• [Work required] Read the listing below and copy out each line where the word "Unit" occurs.

• [Record set]

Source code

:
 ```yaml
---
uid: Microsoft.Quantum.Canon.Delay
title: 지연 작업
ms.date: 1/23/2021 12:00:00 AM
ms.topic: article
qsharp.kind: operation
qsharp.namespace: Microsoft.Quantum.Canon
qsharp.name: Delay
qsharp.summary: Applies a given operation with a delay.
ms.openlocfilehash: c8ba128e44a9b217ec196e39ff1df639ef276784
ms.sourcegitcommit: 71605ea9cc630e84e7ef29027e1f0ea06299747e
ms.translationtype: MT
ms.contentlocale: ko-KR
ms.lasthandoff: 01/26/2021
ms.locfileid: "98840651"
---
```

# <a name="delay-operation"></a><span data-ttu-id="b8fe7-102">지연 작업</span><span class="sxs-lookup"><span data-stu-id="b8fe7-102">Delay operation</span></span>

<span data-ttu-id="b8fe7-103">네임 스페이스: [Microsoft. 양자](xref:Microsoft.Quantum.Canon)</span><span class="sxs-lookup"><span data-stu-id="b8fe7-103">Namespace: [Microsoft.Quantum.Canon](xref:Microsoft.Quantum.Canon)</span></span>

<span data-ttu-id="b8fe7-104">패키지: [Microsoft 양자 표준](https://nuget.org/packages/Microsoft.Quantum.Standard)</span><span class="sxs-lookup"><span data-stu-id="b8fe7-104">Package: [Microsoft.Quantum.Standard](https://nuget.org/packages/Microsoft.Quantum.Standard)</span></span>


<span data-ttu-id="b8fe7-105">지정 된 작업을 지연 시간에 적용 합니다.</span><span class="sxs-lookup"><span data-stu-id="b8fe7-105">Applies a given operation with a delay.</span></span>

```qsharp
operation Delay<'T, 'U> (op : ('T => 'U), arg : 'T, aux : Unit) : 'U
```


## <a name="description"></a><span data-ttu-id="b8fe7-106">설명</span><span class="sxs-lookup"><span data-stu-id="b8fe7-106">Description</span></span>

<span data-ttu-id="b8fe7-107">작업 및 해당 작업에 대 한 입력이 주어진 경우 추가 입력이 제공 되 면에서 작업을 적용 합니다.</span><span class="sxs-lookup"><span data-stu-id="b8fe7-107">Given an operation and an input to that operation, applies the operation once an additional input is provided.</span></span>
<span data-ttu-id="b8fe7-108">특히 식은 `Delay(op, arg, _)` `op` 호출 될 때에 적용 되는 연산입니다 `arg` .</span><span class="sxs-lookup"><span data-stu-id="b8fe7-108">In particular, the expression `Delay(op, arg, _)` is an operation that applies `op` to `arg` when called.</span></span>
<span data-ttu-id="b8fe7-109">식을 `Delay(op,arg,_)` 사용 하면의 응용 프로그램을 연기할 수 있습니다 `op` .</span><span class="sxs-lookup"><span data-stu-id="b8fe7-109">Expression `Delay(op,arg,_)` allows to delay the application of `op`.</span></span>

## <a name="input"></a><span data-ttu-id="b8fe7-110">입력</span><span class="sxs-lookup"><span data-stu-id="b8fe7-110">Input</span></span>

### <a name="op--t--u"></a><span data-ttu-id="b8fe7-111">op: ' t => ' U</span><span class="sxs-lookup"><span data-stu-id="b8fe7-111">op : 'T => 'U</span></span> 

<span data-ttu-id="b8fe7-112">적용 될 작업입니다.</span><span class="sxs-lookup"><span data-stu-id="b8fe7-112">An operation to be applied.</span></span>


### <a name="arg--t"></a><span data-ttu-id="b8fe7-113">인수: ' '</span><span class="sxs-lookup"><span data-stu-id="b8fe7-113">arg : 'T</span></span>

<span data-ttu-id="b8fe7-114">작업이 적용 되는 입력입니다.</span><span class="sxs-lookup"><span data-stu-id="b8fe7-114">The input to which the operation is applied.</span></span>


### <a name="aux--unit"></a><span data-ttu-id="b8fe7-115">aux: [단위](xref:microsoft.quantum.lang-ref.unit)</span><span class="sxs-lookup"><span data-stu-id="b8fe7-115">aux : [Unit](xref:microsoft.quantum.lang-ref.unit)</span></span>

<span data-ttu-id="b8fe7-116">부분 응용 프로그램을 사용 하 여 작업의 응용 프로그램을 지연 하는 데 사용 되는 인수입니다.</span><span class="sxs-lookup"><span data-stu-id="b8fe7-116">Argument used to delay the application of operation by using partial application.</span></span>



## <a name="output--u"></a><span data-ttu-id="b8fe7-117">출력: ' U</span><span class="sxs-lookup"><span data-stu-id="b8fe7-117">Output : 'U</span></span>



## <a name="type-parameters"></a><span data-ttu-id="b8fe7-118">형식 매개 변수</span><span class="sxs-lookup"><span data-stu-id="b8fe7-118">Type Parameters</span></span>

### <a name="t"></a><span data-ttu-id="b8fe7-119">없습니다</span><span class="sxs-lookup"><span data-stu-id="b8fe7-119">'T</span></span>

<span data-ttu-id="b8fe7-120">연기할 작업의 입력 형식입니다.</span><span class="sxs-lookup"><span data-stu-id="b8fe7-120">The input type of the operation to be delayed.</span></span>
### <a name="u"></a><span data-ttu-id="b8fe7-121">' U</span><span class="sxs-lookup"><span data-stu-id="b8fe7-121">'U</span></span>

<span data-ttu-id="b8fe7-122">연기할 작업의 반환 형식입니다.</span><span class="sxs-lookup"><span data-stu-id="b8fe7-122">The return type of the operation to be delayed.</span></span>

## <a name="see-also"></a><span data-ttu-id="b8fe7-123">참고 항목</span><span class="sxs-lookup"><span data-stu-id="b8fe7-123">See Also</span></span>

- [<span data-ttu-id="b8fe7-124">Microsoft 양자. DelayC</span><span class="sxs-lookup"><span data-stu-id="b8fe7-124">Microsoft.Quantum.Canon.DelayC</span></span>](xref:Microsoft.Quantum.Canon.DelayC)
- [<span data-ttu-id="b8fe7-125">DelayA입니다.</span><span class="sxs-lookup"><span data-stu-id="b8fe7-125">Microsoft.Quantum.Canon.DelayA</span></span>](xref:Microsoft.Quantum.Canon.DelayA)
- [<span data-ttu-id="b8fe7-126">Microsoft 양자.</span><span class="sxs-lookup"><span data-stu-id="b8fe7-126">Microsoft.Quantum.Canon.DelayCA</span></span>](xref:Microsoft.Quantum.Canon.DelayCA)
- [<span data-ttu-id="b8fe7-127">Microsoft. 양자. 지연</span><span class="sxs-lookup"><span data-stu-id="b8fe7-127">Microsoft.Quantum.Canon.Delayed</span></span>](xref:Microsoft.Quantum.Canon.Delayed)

• [Expected answer]
operation Delay<'T, 'U> (op : ('T => 'U), arg : 'T, aux : Unit) : 'U
### <a name="aux--unit"></a><span data-ttu-id="b8fe7-115">aux: [단위](xref:microsoft.quantum.lang-ref.unit)</span><span class="sxs-lookup"><span data-stu-id="b8fe7-115">aux : [Unit](xref:microsoft.quantum.lang-ref.unit)</span></span>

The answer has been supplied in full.